They've got the music in them

October 07, 2006|Robert Lloyd | Times Staff Writer

The single fault of the mini-documentary "The Music in Me: Children's Recitals From Classical to Latin, Jazz to Zydeco" -- "performance" would be a better word than "recital," given the range of settings, none of which fits the usual sense of "recital" -- is that at 30 minutes it's over far too quickly. Moving, exciting and hilarious, sometimes by turns and sometimes all at once, it is a deceptively small thing that reminds one how good it can be to be a human living among humans.

Debuting tonight on HBO, with subsequent repeats beginning Tuesday on HBO Family, the piece is simplicity itself: just pictures of all sorts of kids -- little kids, small fry, preteens -- playing all sorts of music on all sorts of instruments, with a little bit of context. Short home video clips link six longer pieces, professionally (and handsomely) shot and edited, that focus on a range of musical styles, but also present a good mix of colors, cultures and urban, suburban and rural environments, and glimpses of family life. This is the sort of thing that television does well -- the seeming bagatelle that brings the wide world closer -- though perhaps not often enough. Indeed, there's no other venue for this sort of thing.

Cellist Nathan, 11, performs and explains Saint-Saens' "The Swan." Tyler, 10, plays trumpet in a family brass band -- it's almost worth watching just to see his little sister, petticoated within an inch of her life, working the tuba -- and moonlights playing bop on the streets of Virginia Beach. Elena, 10, plays Latin jazz flute in Berkeley. Qassim, 9, drums all over Brooklyn, on whatever's handy. ("Where I live you can find music eeeeeverywhere," he says, "which is a good thing.") Seven-year-old Guyland plays zydeco accordion, professionally, in Frilot Cove, La. Una, from Portland, Ore., presents her original song "Global Warming" ("Bush is such an idiot/He won't sign the Kyoto Treaty") in a segment shot like a music video.
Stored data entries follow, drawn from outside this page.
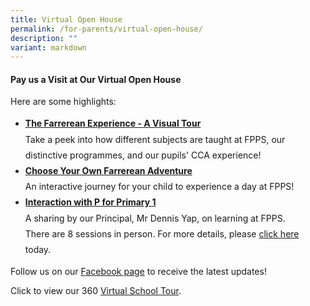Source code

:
 ```yaml
---
title: Virtual Open House
permalink: /for-parents/virtual-open-house/
description: ""
variant: markdown
---
```

<h4>Pay us a Visit at Our Virtual Open House</h4>
<p>Here are some highlights:</p>
<ul style="line-height: 1.8;">
<li><strong><a target="_blank" href="https://sites.google.com/moe.edu.sg/openhouse2023/home">The Farrerean Experience - A Visual Tour</a></strong><br>Take a peek into how different subjects are taught at FPPS, our distinctive programmes, and our pupils' CCA experience!</li>
<li><strong><a target="_blank" href="https://docs.google.com/forms/d/e/1FAIpQLSdPBbFhKu8mBnRiGsL68QTUA-wtTHxsvdAqKeiO9QRUrpfzqg/viewform">Choose Your Own Farrerean Adventure</a></strong><br>An interactive journey for your child to experience a day at FPPS!</li>
<li><strong><a target="_blank" href="https://go.gov.sg/2024ptalk">Interaction with P for Primary 1</a></strong><br>A sharing by our Principal, Mr Dennis Yap, on learning at FPPS.<br>There are 8 sessions in person. For more details, please <a target="_blank" href="https://go.gov.sg/2025ptalk">click here</a> today.</li>
</ul>
<p>Follow us on our <a target="_blank" href="https://www.facebook.com/FarrerParkPrimary/">Facebook page</a> to receive the latest updates!</p>
<p>Click to view our 360 <a target="_blank" href="https://3d.vthere.sg/tour/fpps">Virtual School Tour</a>.</p>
It's not merely that these kids are doing something we routinely think of as beyond the reach of children, though they are certainly prodigiously talented in terms of pure technique. It's the depth of their understanding, their unsullied apprehension of music not only as art but as language, and the way they compound a deep seriousness with a sense of play that leave the strongest impression.

This is the first of a promised series whose next installments, "The Leopards Take Manhattan: The Little Band That Roared" and "The Music in Me: The Family Special," are coming next year. This seems an awful long time to wait, but I think it will be worth it.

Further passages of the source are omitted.